# SS Stanfield



## maximus (Sep 20, 2006)

Hello,the steamship Stanfield sunk by a German u-boat during the first world war near Cabo de Palos (Cartagena,Spain).
someone knows something about this ship?

Thanks a lot.


----------



## hawkey01 (Mar 15, 2006)

Afternoon Maximus
this is a little long but here goes. Firstly reference ships name Stanfield.
Following quote from one web site.
" SS Stanfield, ex Trinidadian 1937, ex Augusta 1912, ex Cadagua 1907. Built 1892 by Sir WG Armstrong Mitchell & Co Ltd, at Walker NewcastleuponTyne. Tanker 2432 tons 295' long, Beam 39', Draught 21'7", spd 7kts. Owners Stanhope Steamship Co Ltd. This ship is listed as being broken up in 1939. However there is no other Stanfield listed anywhere that I know or in Lloyds war losses in either of the two WW'S." Unquote.

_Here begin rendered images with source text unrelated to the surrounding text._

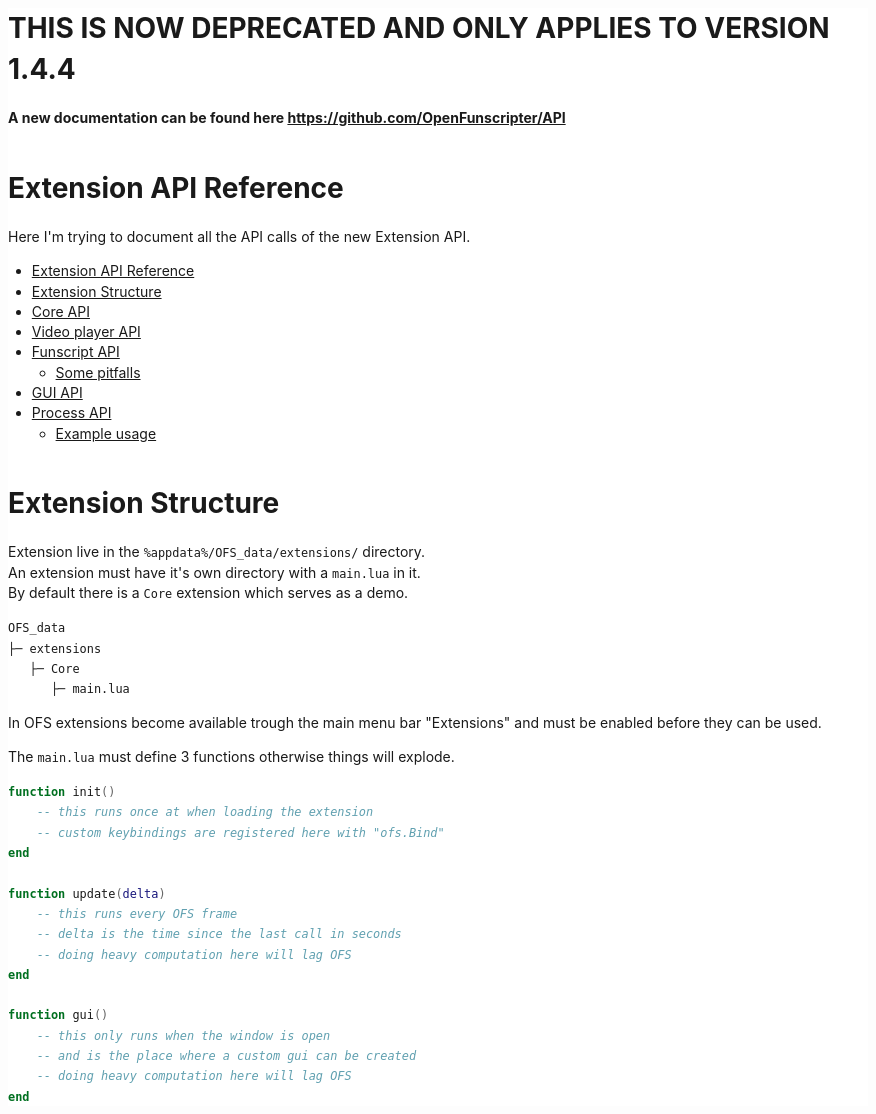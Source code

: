 
# **THIS IS NOW DEPRECATED AND ONLY APPLIES TO VERSION 1.4.4**  
**A new documentation can be found here https://github.com/OpenFunscripter/API**

# Extension API Reference

Here I'm trying to document all the API calls of the new Extension API.

- [Extension API Reference](#extension-api-reference)
- [Extension Structure](#extension-structure)
- [Core API](#core-api)
- [Video player API](#video-player-api)
- [Funscript API](#funscript-api)
  - [Some pitfalls](#some-pitfalls)
- [GUI API](#gui-api)
- [Process API](#process-api)
    - [Example usage](#example-usage)

# Extension Structure

Extension live in the `%appdata%/OFS_data/extensions/` directory.  
An extension must have it's own directory with a `main.lua` in it.  
By default there is a `Core` extension which serves as a demo.

```
OFS_data
├─ extensions
   ├─ Core
      ├─ main.lua
```

In OFS extensions become available trough the main menu bar "Extensions" and must be enabled before they can be used.  

The `main.lua` must define 3 functions otherwise things will explode.

```lua
function init()
    -- this runs once at when loading the extension
    -- custom keybindings are registered here with "ofs.Bind"
end

function update(delta)
    -- this runs every OFS frame
    -- delta is the time since the last call in seconds
    -- doing heavy computation here will lag OFS
end

function gui()
    -- this only runs when the window is open
    -- and is the place where a custom gui can be created
    -- doing heavy computation here will lag OFS
end
```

I have a picture of this one.
Now the interesting bit.
Ship Standfield, this from a Spanish site of a diver dated 20th August 2002.
Not perfect translation but near enough.
Dived on the stern at 55mtrs with the correct equipment and able to carryout and unforgetable dive on the STANDFIELD, visited inumerable parts of the ship, still in very good state.
Technical 
Name: STANDFIELD
Cargo ship - Steam.
120 mtrs long, 15mtrs beam, 9mtrs draught. Wrecked in 1917. Typical vessel of the time, plying the Med load/discharge. 8 miles of Cabo de Palos bumped into a U-BOAT. Standfield tried to escape and made for the Hormigas Isl but the sub torpedoed it eventually. The wreck lies in position 37 37 55N 00 42 07W at 60mtrs. If you Google and ask for Standfield there are several pages about the ship. All in Spanish.
Regards
Hawkey01(POP)


----------